# Dataset excerpts
++++
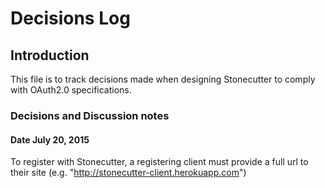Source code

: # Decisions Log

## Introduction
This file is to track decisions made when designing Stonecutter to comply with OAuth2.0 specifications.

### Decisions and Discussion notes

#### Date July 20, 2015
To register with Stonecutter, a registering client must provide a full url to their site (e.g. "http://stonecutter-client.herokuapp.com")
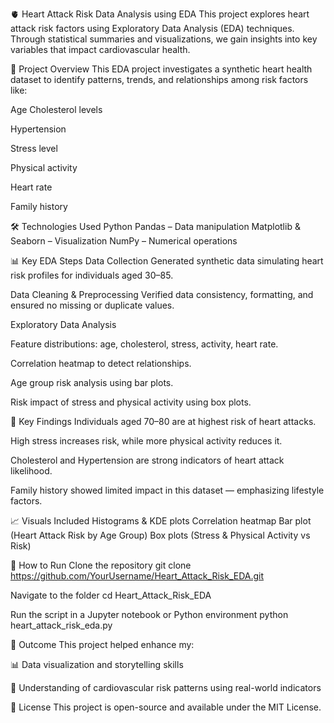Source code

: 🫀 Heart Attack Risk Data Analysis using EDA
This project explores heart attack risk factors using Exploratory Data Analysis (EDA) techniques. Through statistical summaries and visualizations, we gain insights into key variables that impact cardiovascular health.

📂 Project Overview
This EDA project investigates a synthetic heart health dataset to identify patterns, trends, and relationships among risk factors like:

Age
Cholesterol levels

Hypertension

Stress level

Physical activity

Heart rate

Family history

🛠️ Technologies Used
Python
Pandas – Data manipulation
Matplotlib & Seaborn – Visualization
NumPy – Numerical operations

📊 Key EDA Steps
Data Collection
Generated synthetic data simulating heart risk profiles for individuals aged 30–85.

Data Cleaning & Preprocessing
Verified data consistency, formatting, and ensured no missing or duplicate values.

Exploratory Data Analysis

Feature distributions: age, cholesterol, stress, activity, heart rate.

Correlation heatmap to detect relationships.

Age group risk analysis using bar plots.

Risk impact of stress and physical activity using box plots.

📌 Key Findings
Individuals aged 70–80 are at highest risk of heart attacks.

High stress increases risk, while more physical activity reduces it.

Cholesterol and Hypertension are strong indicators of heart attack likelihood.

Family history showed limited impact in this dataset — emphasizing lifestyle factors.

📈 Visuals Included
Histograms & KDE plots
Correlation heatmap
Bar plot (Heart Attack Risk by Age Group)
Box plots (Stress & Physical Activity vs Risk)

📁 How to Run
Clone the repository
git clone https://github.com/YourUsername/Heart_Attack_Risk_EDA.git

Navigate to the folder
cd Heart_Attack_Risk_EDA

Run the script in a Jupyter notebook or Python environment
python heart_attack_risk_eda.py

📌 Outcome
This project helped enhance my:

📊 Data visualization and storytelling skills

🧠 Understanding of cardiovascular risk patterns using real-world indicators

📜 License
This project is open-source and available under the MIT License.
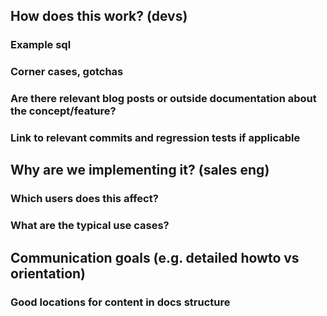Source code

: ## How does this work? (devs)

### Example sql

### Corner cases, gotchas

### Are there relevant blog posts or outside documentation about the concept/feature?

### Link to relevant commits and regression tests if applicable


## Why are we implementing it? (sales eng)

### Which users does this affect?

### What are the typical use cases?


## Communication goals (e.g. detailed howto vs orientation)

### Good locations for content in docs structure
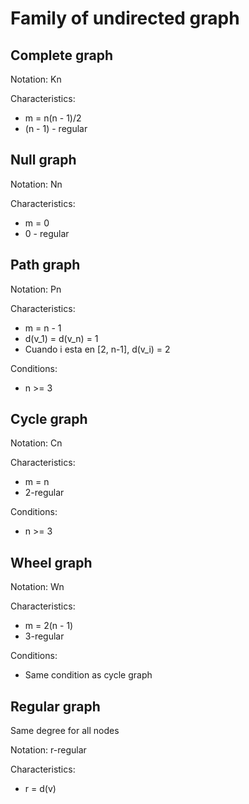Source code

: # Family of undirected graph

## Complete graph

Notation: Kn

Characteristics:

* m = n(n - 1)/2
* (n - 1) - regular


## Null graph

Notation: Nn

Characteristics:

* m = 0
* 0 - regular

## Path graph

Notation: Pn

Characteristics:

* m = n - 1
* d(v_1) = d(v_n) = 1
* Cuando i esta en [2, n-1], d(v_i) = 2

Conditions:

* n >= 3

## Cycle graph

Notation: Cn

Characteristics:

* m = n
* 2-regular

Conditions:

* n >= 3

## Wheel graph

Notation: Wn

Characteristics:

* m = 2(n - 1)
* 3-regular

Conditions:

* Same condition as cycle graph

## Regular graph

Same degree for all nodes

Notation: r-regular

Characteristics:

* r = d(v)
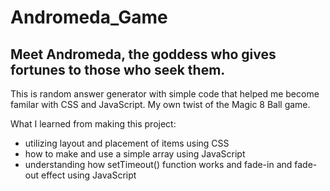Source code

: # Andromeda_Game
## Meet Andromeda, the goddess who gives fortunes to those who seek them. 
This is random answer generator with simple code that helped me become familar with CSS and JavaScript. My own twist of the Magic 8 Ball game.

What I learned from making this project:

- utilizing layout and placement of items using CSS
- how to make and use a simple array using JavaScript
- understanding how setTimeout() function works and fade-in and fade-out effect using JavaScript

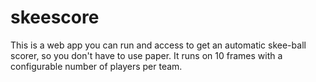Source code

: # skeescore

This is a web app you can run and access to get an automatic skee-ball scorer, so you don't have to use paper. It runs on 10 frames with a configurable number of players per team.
++++
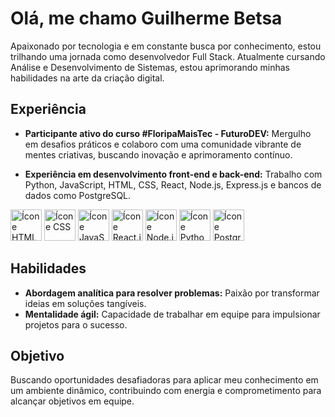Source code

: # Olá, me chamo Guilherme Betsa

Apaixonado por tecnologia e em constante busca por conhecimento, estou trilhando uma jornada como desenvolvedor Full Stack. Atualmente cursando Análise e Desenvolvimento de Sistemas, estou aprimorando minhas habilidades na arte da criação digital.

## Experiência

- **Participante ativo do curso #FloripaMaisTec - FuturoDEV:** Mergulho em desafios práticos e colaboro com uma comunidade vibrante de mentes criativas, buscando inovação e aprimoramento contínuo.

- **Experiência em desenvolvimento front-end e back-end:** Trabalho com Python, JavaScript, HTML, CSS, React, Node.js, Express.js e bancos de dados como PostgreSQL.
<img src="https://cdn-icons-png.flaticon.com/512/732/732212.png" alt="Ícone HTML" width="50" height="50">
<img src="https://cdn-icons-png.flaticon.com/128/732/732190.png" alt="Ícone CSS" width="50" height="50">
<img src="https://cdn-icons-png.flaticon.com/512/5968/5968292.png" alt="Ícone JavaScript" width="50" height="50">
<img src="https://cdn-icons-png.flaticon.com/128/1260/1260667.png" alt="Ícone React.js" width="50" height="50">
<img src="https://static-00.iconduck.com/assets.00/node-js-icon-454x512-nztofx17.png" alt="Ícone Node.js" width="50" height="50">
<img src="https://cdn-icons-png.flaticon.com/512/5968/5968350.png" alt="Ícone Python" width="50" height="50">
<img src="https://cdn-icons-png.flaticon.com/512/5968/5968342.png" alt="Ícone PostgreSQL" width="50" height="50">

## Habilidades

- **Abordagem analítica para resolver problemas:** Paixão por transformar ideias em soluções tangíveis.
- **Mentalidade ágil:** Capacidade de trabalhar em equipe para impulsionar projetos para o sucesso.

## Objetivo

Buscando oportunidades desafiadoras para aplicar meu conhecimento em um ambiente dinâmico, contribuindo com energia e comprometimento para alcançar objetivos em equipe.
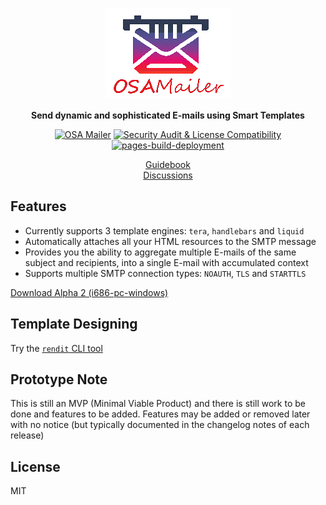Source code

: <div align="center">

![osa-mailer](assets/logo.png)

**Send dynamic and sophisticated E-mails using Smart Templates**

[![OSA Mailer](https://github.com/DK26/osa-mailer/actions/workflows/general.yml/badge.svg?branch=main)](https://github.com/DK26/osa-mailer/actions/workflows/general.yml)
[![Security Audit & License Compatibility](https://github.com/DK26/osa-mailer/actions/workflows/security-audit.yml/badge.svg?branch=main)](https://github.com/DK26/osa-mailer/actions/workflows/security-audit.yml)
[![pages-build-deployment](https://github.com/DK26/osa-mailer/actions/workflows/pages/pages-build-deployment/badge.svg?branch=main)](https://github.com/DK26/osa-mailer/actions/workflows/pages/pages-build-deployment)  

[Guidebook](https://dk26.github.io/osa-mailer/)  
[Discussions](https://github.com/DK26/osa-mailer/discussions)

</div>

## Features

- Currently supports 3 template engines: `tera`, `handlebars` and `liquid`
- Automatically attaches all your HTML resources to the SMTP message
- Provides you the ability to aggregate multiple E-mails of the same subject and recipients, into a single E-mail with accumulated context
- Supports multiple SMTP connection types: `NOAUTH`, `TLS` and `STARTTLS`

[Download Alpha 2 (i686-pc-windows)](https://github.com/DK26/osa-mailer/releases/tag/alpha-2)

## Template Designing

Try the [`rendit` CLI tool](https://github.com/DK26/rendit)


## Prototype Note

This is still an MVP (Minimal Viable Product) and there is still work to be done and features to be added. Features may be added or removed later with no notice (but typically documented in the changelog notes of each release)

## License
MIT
++++
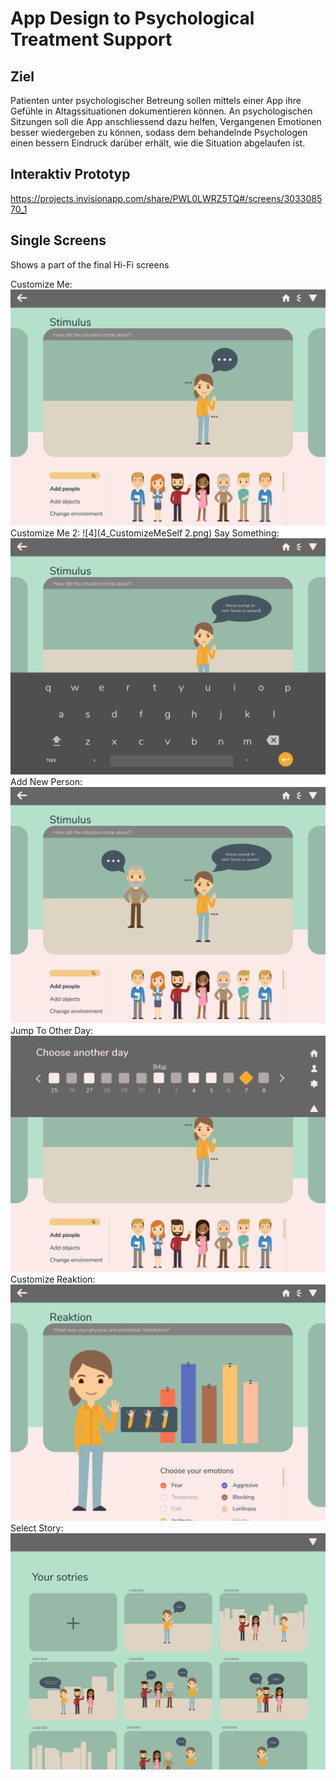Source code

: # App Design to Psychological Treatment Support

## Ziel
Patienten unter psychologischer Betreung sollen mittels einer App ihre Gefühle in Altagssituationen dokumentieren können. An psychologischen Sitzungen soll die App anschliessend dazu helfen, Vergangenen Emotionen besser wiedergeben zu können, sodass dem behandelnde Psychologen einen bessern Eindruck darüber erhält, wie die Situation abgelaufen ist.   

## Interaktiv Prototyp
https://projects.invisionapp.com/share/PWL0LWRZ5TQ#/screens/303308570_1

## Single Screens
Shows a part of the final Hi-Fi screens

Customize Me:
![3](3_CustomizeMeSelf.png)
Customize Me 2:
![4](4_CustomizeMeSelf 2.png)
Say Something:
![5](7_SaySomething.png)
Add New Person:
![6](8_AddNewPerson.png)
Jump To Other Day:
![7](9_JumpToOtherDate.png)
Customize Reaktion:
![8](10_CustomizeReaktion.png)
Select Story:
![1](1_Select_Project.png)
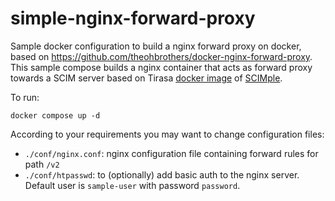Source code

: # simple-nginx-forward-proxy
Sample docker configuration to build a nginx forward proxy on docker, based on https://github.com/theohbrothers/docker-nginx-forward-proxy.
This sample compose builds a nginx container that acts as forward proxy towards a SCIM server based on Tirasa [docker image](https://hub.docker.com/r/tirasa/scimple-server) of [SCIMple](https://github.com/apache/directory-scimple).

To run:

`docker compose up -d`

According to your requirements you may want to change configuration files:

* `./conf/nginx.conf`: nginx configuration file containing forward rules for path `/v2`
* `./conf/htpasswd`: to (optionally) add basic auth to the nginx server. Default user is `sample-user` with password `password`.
++++
# Problem details
In the data above, take the line with "## Null graph", the line with "## Meet Andromeda, the", and every line between, and set them down exactly without pictures.

# Written response
## Null graph

Notation: Nn

Characteristics:

* m = 0
* 0 - regular

## Path graph

Notation: Pn

Characteristics:

* m = n - 1
* d(v_1) = d(v_n) = 1
* Cuando i esta en [2, n-1], d(v_i) = 2

Conditions:

* n >= 3

## Cycle graph

Notation: Cn

Characteristics:

* m = n
* 2-regular

Conditions:

* n >= 3

## Wheel graph

Notation: Wn

Characteristics:

* m = 2(n - 1)
* 3-regular

Conditions:

* Same condition as cycle graph

## Regular graph

Same degree for all nodes

Notation: r-regular

Characteristics:

* r = d(v)
Source code

: # Andromeda_Game
## Meet Andromeda, the goddess who gives fortunes to those who seek them. 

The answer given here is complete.